Heroin dependence is a chronic relapsing brain disorder, characterized by the compulsion to seek and use heroin. Heroin itself has a strong potential to produce subjective experiences characterized by intense euphoria, relaxation and release from craving. The neurofunctional foundations of these perceived effects are not well known. In this study, we have used pharmacological magnetic resonance imaging (phMRI) in 15 heroin-dependent patients from a stable heroin-assisted treatment program to observe the steady state effects of heroin (60 min after administration). Patients were scanned in a cross-over and placebo controlled design. They received an injection of their regular dose of heroin or saline (placebo) before or after the scan. As phMRI method, we used a pulsed arterial spin labeling (ASL) sequence based on a flow-sensitive alternating inversion recovery (FAIR) spin labeling scheme combined with a single-shot 3D GRASE (gradient-spin echo) readout on a 3 Tesla scanner. Analysis was performed with Statistical Parametric Mapping (SPM 8), using a general linear model for whole brain comparison between the heroin and placebo conditions. We found that compared to placebo, heroin was associated with reduced perfusion in the left anterior cingulate cortex (ACC), the left medial prefrontal cortex (mPFC) and in the insula (both hemispheres). Analysis of extracted perfusion values indicate strong effect sizes and no gender related differences. Reduced perfusion in these brain areas may indicate self- and emotional regulation effects of heroin in maintenance treatment.

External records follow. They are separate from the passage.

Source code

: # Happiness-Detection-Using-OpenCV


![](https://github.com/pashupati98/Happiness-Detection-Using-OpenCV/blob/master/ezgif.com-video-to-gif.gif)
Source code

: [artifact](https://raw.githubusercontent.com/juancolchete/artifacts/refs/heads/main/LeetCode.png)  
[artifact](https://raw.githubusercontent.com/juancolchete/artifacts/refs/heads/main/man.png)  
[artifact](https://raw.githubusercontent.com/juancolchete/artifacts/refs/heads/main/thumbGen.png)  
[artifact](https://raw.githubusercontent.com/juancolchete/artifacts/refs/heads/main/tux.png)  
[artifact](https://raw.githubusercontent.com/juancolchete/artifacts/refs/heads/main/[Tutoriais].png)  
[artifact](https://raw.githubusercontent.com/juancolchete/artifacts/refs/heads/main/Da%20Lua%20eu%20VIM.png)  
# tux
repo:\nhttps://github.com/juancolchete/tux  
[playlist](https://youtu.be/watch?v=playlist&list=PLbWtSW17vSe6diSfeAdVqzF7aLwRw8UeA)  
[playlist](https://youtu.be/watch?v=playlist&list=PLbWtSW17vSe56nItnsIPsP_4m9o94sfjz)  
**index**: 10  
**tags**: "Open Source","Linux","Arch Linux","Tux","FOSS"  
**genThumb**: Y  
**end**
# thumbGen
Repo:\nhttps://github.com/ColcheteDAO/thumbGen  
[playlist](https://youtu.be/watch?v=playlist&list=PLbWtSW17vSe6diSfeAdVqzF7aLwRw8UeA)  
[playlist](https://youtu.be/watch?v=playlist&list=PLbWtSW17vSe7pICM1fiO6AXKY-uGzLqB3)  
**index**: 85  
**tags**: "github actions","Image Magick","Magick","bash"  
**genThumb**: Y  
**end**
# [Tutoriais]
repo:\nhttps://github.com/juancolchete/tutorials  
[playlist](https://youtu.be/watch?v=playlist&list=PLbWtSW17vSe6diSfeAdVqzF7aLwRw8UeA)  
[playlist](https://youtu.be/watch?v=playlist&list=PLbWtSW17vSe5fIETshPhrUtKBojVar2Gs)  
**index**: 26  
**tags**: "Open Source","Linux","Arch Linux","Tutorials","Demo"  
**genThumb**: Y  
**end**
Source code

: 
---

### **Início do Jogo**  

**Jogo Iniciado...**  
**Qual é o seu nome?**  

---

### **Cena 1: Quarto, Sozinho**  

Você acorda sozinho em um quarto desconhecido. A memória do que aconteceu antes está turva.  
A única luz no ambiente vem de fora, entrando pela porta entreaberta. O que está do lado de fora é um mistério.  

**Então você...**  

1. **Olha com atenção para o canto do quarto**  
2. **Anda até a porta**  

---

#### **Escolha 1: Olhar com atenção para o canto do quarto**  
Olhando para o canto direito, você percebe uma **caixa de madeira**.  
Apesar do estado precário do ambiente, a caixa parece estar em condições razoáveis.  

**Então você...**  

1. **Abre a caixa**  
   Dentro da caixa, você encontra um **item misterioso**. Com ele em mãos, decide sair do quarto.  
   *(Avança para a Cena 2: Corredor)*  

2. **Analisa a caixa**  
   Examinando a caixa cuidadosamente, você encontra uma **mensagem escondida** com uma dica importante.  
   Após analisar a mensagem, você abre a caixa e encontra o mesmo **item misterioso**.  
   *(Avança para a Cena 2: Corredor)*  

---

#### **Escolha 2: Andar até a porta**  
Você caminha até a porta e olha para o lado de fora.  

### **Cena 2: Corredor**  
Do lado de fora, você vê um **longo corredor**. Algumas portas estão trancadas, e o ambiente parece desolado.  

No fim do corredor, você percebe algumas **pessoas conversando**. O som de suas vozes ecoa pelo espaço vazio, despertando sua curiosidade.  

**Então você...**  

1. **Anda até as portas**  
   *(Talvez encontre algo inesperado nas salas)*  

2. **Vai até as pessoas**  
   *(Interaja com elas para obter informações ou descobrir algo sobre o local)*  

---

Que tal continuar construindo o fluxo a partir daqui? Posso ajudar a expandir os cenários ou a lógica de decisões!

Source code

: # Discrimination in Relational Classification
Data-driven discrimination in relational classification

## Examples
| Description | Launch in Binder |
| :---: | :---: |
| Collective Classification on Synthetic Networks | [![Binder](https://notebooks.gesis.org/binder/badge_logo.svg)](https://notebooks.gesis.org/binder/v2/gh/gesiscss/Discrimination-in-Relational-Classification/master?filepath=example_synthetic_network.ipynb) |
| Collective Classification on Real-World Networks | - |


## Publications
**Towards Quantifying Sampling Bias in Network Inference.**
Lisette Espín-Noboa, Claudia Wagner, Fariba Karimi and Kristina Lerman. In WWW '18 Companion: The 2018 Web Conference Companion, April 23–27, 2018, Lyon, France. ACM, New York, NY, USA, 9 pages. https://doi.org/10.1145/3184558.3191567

In heroin-dependent patients, acute and chronic exposure to heroin is associated with impairments in a range of cognitive processes, including impulse control dysfunction [1]. On the other hand, heroin, chemically known as diacetylmorphine (DAM), reduces the craving and stress response, accompanied by relaxation and euphoria [2], [3]. It is used as a maintenance drug in heroin-assisted treatment programs in clinical settings in several countries [4]. When heroin is injected, it very rapidly crosses the blood brain barrier, due to the lipophilicity of the acetyl groups [5]. DAM itself has a short half-life of less than ten minutes and is decarboxylated into 6-monoacetylmorphine (6-MAM), 3-monoacetylmorphine (3-MAM) and then into morphine [6]. While the metabolite 3-MAM has no effect on opioid receptors, both 6-MAM and morphine bind to the μ-opioid receptor and act as agonists. Pharmacokinetic modeling leads to the conclusion that 6-MAM is the main active metabolite during the acute effects after heroin administration [7]. The metabolite 6-MAM is unique to heroin and could underlie the intense rewarding effects and the addictive properties [5], [8]. Opioid receptors belong to the class of G-protein coupled receptors (GCPR); they enhance the probability of presynaptic GABA release, which is linked to both the physiological and the psychotropic effects [9], leading to analgesia, respiratory depression and reduced blood pressure [10], [11]. Psychotropic effects include euphoria, relaxation, excitement, pleasure, and drowsiness [12], with a rush and an euphoric phase [13]. The rush is described as lasting only seconds and providing a rapid release of inner tensions and craving. In contrast, the euphoric phase may last several hours in a steady state and is characterized by inner happiness, drowsiness and a feeling of distance from surrounding events [14].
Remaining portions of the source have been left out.